- [Aim of the exercise] Exactly as written, retype the listing below, omitting the pictures.

- [Data records]
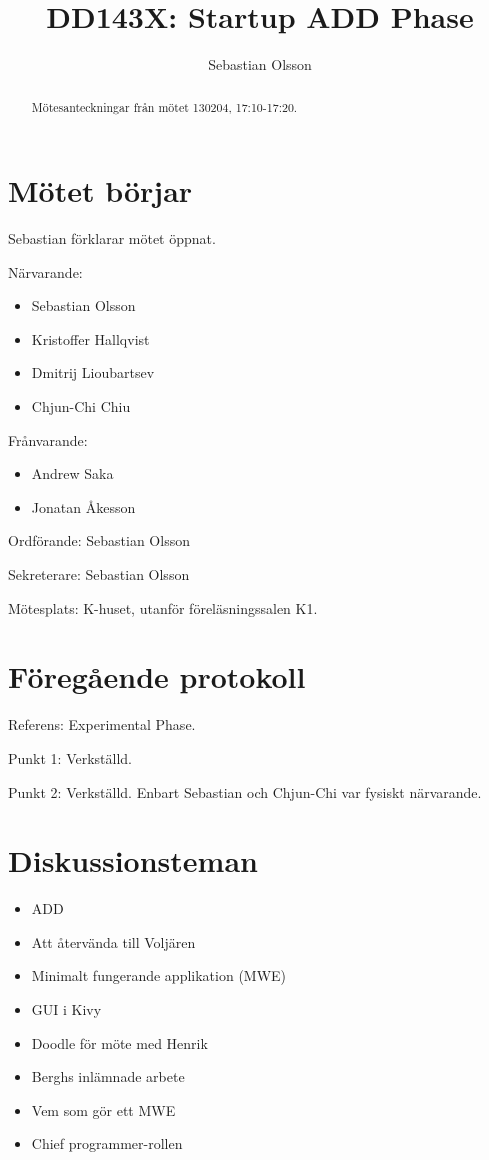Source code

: \documentclass[a4paper,12pt]{article}
\author{Sebastian Olsson}
\title{DD143X: Startup ADD Phase}
\begin{document}
\maketitle
\begin{abstract}
    Mötesanteckningar från mötet 130204, 17:10-17:20.
\end{abstract}

\section{Mötet börjar}
Sebastian förklarar mötet öppnat.

Närvarande:
\begin{itemize}
\item Sebastian Olsson
\item Kristoffer Hallqvist
\item Dmitrij Lioubartsev
\item Chjun-Chi Chiu
\end{itemize}
Frånvarande:
\begin{itemize}
\item Andrew Saka
\item Jonatan Åkesson
\end{itemize}

Ordförande: Sebastian Olsson

Sekreterare: Sebastian Olsson

Mötesplats: K-huset, utanför föreläsningssalen K1.

\section{Föregående protokoll}
Referens: Experimental Phase.

Punkt 1: Verkställd.

Punkt 2: Verkställd. Enbart Sebastian och Chjun-Chi var fysiskt närvarande.

\section{Diskussionsteman}
\begin{itemize}
\item ADD
\item Att återvända till Voljären
\item Minimalt fungerande applikation (MWE)
\item GUI i Kivy
\item Doodle för möte med Henrik
\item Berghs inlämnade arbete
\item Vem som gör ett MWE
\item Chief programmer-rollen
\end{itemize}
\end{document}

- [Exercise response]
Source code

: \documentclass[a4paper,12pt]{article}
\author{Sebastian Olsson}
\title{DD143X: Startup ADD Phase}
\begin{document}
\maketitle
\begin{abstract}
    Mötesanteckningar från mötet 130204, 17:10-17:20.
\end{abstract}

\section{Mötet börjar}
Sebastian förklarar mötet öppnat.

Närvarande:
\begin{itemize}
\item Sebastian Olsson
\item Kristoffer Hallqvist
\item Dmitrij Lioubartsev
\item Chjun-Chi Chiu
\end{itemize}
Frånvarande:
\begin{itemize}
\item Andrew Saka
\item Jonatan Åkesson
\end{itemize}

Ordförande: Sebastian Olsson

Sekreterare: Sebastian Olsson

Mötesplats: K-huset, utanför föreläsningssalen K1.

\section{Föregående protokoll}
Referens: Experimental Phase.

Punkt 1: Verkställd.

Punkt 2: Verkställd. Enbart Sebastian och Chjun-Chi var fysiskt närvarande.

\section{Diskussionsteman}
\begin{itemize}
\item ADD
\item Att återvända till Voljären
\item Minimalt fungerande applikation (MWE)
\item GUI i Kivy
\item Doodle för möte med Henrik
\item Berghs inlämnade arbete
\item Vem som gör ett MWE
\item Chief programmer-rollen
\end{itemize}
\end{document}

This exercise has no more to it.